É cilada, Bino: aranha manipula luz de vaga-lumes capturados para atrair mais deles
Espécie interfere no sistema de comunicação do inseto para trazer mais machos para a armadilha. Entenda a pesquisa que se debruçou sobre o tema.
Vaga-lumes são seres bioluminescentes. Ou seja: são capazes de produzir luz. O processo acontece no abdômen desses insetos, onde uma reação química (com substâncias como a luciferina e o oxigênio) os faz brilhar.
Acredita-se que a capacidade evoluiu nesses animais como uma forma de afastar predadores. Hoje, porém, a principal função da bioluminescência é a comunicação entre os vaga-lumes – que, claro, usam-na para atrair potenciais parceiros sexuais.
Cada espécie dialoga à sua maneira. Mas, segundo um novo estudo, publicado na última segunda (19) na revista Current Biology, esse canal de comunicação pode não ser tão seguro. Assim como o golpista que se passa por você para pedir Pix no WhatsApp, uma espécie de aranha se mostrou capaz de manipular o papo dos vaga-lumes – e, assim, atrair mais presas para a sua teia.
O primeiro a notar esse comportamento da Araneus ventricosus, uma aranha tecelã encontrada em algumas partes da Ásia, foi o zoólogo Xinhua Fu, da Universidade Agrícola de Huazhong, localizada na cidade de Wuhan, na China. O cientista estava em trabalho de campo, investigando vaga-lumes, quando percebeu que, nas teias do aracnídeo, havia muito mais machos da espécie Abscondita terminalis do que fêmeas (que quase não foram avistadas).
Com os A. terminalis, a comunicação, em geral, funciona assim: os machos têm duas “lanternas” por onde emitem flashes intermitentes de luz. As fêmeas, por sua vez, tem apenas uma lanterna, e seu brilho é contínuo.
Mas a presença da aranha alterava esse esquema. Os machos brilhavam como fêmeas, o que confundia outros machos que estavam voando. Os desavisados eram atraídos – e descobriam tarde demais que haviam caído em uma cilada.

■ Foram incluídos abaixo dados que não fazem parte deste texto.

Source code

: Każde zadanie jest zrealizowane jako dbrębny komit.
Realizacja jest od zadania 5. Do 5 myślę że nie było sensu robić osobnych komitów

Para entender melhor o que estava acontecendo, Xinhua Fu se juntou a pesquisadores da Universidade de Hubei. A equipe foi até áreas próximas de lagos e plantações de arroz e monitorou 181 teias. Nelas, eles definiram diversos arranjos (como retirar a aranha da jogada) e monitoraram o aumento de vaga-lumes.
Os cientistas perceberam que, na presença da aranha, os machos imitavam a piscada feminina – mesmo possuindo duas lanternas, eles brilhavam apenas por uma. Quando o aracnídeo não estava por perto, porém, isso não acontecia.
Alguns machos foram retirados das teias. Após se recuperarem, eles voltaram (ao menos em parte) com o comportamento habitual.
Os pesquisadores acreditam que a aranha consegue manipular o sistema de bioluminescência dos vaga-lumes. Pode ter a ver com a mordida e/ou com o veneno delas, que alterariam a quantidade de oxigênio usada na produção de luz.
Mas são necessários mais estudos para entender exatamente por que essa aranha prefere machos e como se dá a sua manipulação. A hipótese da mordida, por exemplo, precisa ser melhor detalhada, já que as aranhas costumam buscar lugares mais moles para picar, e a lanterna dos vaga-lumes, por outro lado, é rígida.
Essa é só a ponta do iceberg. Os pesquisadores defendem que podem existir um sem-fim de exemplos similares na natureza. Sons, feromônios e diversos outros elementos podem ser manipulados por predadores para aumentar o número de presas. Na selva, afinal, vale de tudo para garantir o jantar.